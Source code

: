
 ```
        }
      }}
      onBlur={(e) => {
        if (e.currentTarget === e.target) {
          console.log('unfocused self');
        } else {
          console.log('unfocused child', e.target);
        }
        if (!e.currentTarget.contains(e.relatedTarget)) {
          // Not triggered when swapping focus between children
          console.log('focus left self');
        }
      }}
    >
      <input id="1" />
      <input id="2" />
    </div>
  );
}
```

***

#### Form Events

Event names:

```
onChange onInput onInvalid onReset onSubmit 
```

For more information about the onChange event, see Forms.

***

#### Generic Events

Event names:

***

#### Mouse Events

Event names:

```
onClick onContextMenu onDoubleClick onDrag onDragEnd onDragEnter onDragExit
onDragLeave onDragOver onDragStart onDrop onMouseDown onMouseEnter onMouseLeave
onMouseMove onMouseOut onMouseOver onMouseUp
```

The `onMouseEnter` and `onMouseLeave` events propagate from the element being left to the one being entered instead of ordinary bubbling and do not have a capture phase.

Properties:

+ + + + + + +

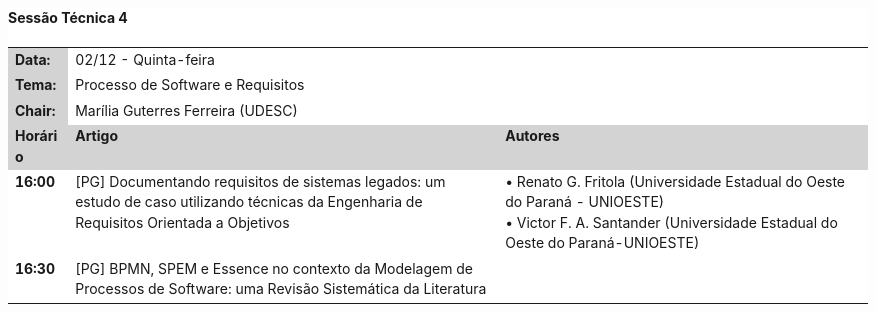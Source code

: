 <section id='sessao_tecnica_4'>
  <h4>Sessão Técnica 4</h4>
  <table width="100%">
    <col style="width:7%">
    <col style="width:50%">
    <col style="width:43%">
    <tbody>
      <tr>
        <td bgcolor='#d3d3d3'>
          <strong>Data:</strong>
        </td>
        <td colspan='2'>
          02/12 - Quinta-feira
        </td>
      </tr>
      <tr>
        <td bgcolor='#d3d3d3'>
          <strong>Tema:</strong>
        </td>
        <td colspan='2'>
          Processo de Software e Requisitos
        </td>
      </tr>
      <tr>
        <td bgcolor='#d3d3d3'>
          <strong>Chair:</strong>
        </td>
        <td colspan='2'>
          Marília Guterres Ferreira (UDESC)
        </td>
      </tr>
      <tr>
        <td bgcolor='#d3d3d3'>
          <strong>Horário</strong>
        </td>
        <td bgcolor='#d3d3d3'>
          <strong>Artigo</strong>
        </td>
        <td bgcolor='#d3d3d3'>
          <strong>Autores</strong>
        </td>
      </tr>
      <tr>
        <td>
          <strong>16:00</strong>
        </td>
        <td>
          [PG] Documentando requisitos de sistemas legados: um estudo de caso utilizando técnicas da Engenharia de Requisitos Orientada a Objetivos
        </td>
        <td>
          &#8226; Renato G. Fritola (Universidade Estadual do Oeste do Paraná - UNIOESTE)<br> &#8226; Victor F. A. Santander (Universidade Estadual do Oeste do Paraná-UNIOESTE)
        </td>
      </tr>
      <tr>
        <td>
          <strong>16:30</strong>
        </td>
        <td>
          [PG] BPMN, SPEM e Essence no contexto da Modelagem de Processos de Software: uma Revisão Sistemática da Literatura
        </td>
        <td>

+ + + + + + +

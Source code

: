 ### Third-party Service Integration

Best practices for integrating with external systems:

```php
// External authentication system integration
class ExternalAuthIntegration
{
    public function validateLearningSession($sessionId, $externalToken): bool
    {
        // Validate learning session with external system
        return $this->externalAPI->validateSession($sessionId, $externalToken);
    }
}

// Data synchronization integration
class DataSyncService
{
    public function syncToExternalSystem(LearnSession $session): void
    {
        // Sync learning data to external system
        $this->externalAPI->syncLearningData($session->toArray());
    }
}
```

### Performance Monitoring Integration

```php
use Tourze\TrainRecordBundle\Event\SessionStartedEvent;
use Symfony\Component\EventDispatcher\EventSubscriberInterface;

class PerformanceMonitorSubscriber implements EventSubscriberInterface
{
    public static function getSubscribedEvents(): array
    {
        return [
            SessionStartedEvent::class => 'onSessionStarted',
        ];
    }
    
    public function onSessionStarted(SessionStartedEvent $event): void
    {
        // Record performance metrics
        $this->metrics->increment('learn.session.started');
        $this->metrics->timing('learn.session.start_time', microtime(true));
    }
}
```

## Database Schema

+ + + + + + +

Requirement: In the material above, find the lines that contain "onMouseEnter" and show them.

Response area:
onDragLeave onDragOver onDragStart onDrop onMouseDown onMouseEnter onMouseLeave
The `onMouseEnter` and `onMouseLeave` events propagate from the element being left to the one being entered instead of ordinary bubbling and do not have a capture phase.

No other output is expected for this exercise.